* EXERCISE REQUIREMENTS *
All of the data below should be repeated exactly. Pictures should not be included.

───

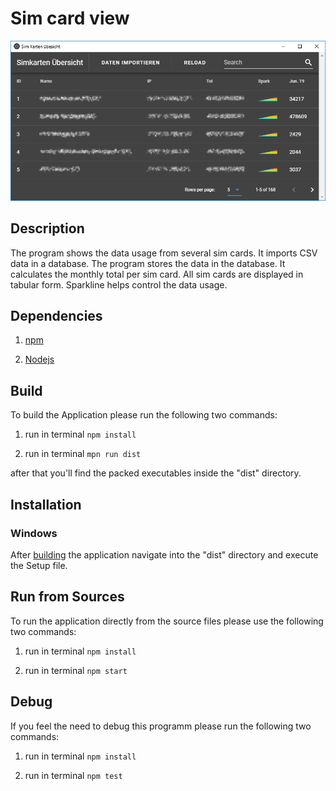 # Sim card view

![](https://raw.githubusercontent.com/Ermal0802/SimKartenUebersicht/master/Screenshots/SimViewShot.png)


## Description

The program shows the data usage from several sim cards.
It imports CSV data in a database. 
The program stores the data in the database.
It calculates the monthly total per sim card.
All sim cards are displayed in tabular form.
Sparkline helps control the data usage.

## Dependencies

1. [npm](https://www.npmjs.com/get-npm)

1. [Nodejs](https://nodejs.org/en/download/)

## Build

To build the Application please run the following two commands:

1. run in terminal
`npm install`

1. run in terminal
`mpn run dist`

after that you'll find the packed executables inside the "dist" directory.

## Installation

### Windows

After [building](#build) the application navigate into the "dist" directory and execute the Setup file.

## Run from Sources

To run the application directly from the source files please use the following two commands:

1. run in terminal
`npm install `

1. run in terminal
`npm start`

## Debug

If you feel the need to debug this programm please run the following two commands:

1. run in terminal
`npm install`

1. run in terminal
`npm test`
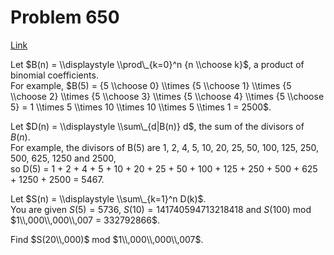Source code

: # Problem 650

[Link](https://projecteuler.net/problem=650)

Let $B(n) = \\displaystyle \\prod\_{k=0}^n {n \\choose k}$, a product of binomial coefficients.  
For example, $B(5) = {5 \\choose 0} \\times {5 \\choose 1} \\times {5 \\choose 2} \\times {5 \\choose 3} \\times {5 \\choose 4} \\times {5 \\choose 5} = 1 \\times 5 \\times 10 \\times 10 \\times 5 \\times 1 = 2500$. 

Let $D(n) = \\displaystyle \\sum\_{d|B(n)} d$, the sum of the divisors of $B(n)$.  
For example, the divisors of B(5) are 1, 2, 4, 5, 10, 20, 25, 50, 100, 125, 250, 500, 625, 1250 and 2500,  
so D(5) = 1 + 2 + 4 + 5 + 10 + 20 + 25 + 50 + 100 + 125 + 250 + 500 + 625 + 1250 + 2500 = 5467. 

Let $S(n) = \\displaystyle \\sum\_{k=1}^n D(k)$.  
You are given $S(5) = 5736$, $S(10) = 141740594713218418$ and $S(100)$ mod $1\\,000\\,000\\,007 = 332792866$. 

Find $S(20\\,000)$ mod $1\\,000\\,000\\,007$.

───

* YOUR RESPONSE *
 # Sim card view

![](https://raw.githubusercontent.com/Ermal0802/SimKartenUebersicht/master/Screenshots/SimViewShot.png)


## Description

The program shows the data usage from several sim cards.
It imports CSV data in a database. 
The program stores the data in the database.
It calculates the monthly total per sim card.
All sim cards are displayed in tabular form.
Sparkline helps control the data usage.

## Dependencies

1. [npm](https://www.npmjs.com/get-npm)

1. [Nodejs](https://nodejs.org/en/download/)

## Build

To build the Application please run the following two commands:

1. run in terminal
`npm install`

1. run in terminal
`mpn run dist`

after that you'll find the packed executables inside the "dist" directory.

## Installation

### Windows

After [building](#build) the application navigate into the "dist" directory and execute the Setup file.

## Run from Sources

To run the application directly from the source files please use the following two commands:

1. run in terminal
`npm install `

1. run in terminal
`npm start`

## Debug

If you feel the need to debug this programm please run the following two commands:

1. run in terminal
`npm install`

1. run in terminal
`npm test`
Source code

: # Problem 650

[Link](https://projecteuler.net/problem=650)

Let $B(n) = \\displaystyle \\prod\_{k=0}^n {n \\choose k}$, a product of binomial coefficients.  
For example, $B(5) = {5 \\choose 0} \\times {5 \\choose 1} \\times {5 \\choose 2} \\times {5 \\choose 3} \\times {5 \\choose 4} \\times {5 \\choose 5} = 1 \\times 5 \\times 10 \\times 10 \\times 5 \\times 1 = 2500$. 

Let $D(n) = \\displaystyle \\sum\_{d|B(n)} d$, the sum of the divisors of $B(n)$.  
For example, the divisors of B(5) are 1, 2, 4, 5, 10, 20, 25, 50, 100, 125, 250, 500, 625, 1250 and 2500,  
so D(5) = 1 + 2 + 4 + 5 + 10 + 20 + 25 + 50 + 100 + 125 + 250 + 500 + 625 + 1250 + 2500 = 5467. 

Let $S(n) = \\displaystyle \\sum\_{k=1}^n D(k)$.  
You are given $S(5) = 5736$, $S(10) = 141740594713218418$ and $S(100)$ mod $1\\,000\\,000\\,007 = 332792866$. 

Find $S(20\\,000)$ mod $1\\,000\\,000\\,007$.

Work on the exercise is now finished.